IFA national liquid milk chairman John Finn has said liquid milk producers being under-remunerated
Commenting on the publication this week of the National Milk Agency annual report for 2018, IFA national liquid milk chairman John Finn said it was clear that liquid milk producers were being under-remunerated relative to the value of the high quality fresh milk they ensure consumers can reliably find on supermarket shelves, and the high costs inherent in their production system.
He added that the report also made clear that farmers paid a “flat” price over the winter period stood to lose out by as much as 4.6c/l annualised on year-round contracts when compared to the producers who get remunerated for their constituents winter as well as summer.
“Since the creation of the National Milk Agency 23 years ago, the retail price of fresh milk has increased by 36% (compared to a 78% increase in general CPI inflation over the same period).
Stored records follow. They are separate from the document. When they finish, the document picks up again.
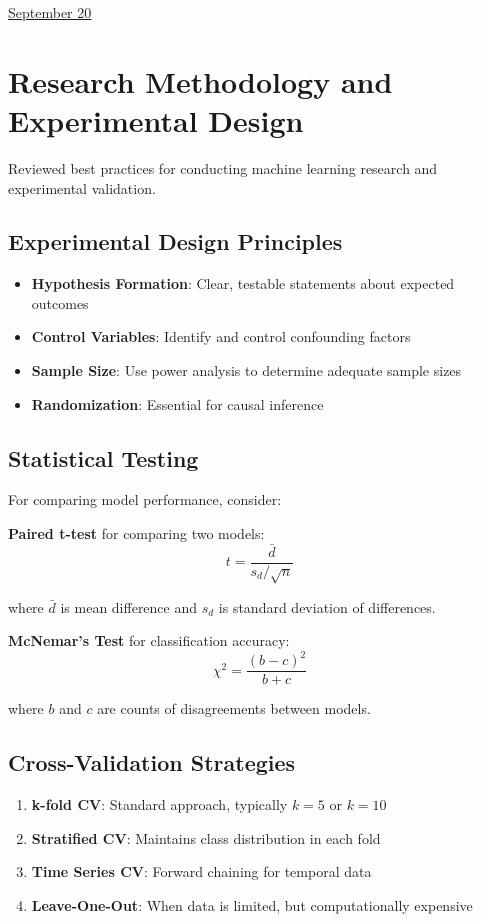 \documentclass[11pt,letterpaper]{article}
\begin{document}
\href{run:2025-09-20-research-methods.tex}{\Huge September 20} %

\section{Research Methodology and Experimental Design}

Reviewed best practices for conducting machine learning research and experimental validation.

\subsection{Experimental Design Principles}
\begin{itemize}
    \item \textbf{Hypothesis Formation}: Clear, testable statements about expected outcomes
    \item \textbf{Control Variables}: Identify and control confounding factors
    \item \textbf{Sample Size}: Use power analysis to determine adequate sample sizes
    \item \textbf{Randomization}: Essential for causal inference
\end{itemize}

\subsection{Statistical Testing}
For comparing model performance, consider:

\textbf{Paired t-test} for comparing two models:
$$t = \frac{\bar{d}}{s_d/\sqrt{n}}$$

where $\bar{d}$ is mean difference and $s_d$ is standard deviation of differences.

\textbf{McNemar's Test} for classification accuracy:
$$\chi^2 = \frac{(b - c)^2}{b + c}$$

where $b$ and $c$ are counts of disagreements between models.

\subsection{Cross-Validation Strategies}
\begin{enumerate}
    \item \textbf{k-fold CV}: Standard approach, typically $k = 5$ or $k = 10$
    \item \textbf{Stratified CV}: Maintains class distribution in each fold
    \item \textbf{Time Series CV}: Forward chaining for temporal data
    \item \textbf{Leave-One-Out}: When data is limited, but computationally expensive
\end{enumerate}
\end{document}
The price received by milk producers, on the other hand, is only 10% higher today than it was in 1995,” he said.
“Over the same period, the costs of producing milk have increased massively. Fertiliser prices have increased 71%, feed ingredient prices have increased by between 20 and 40%, and energy costs have risen by over 120%. Also, farmers’ hard work has delivered significantly increased milk solids in the last 20 years: butterfat is up 12%, and protein 8%.
"ICBF (Irish Cattle Breeding Federation) has shown a major increase in solids has also been achieved by the specialist farmers calving their herd in autumn,” he added.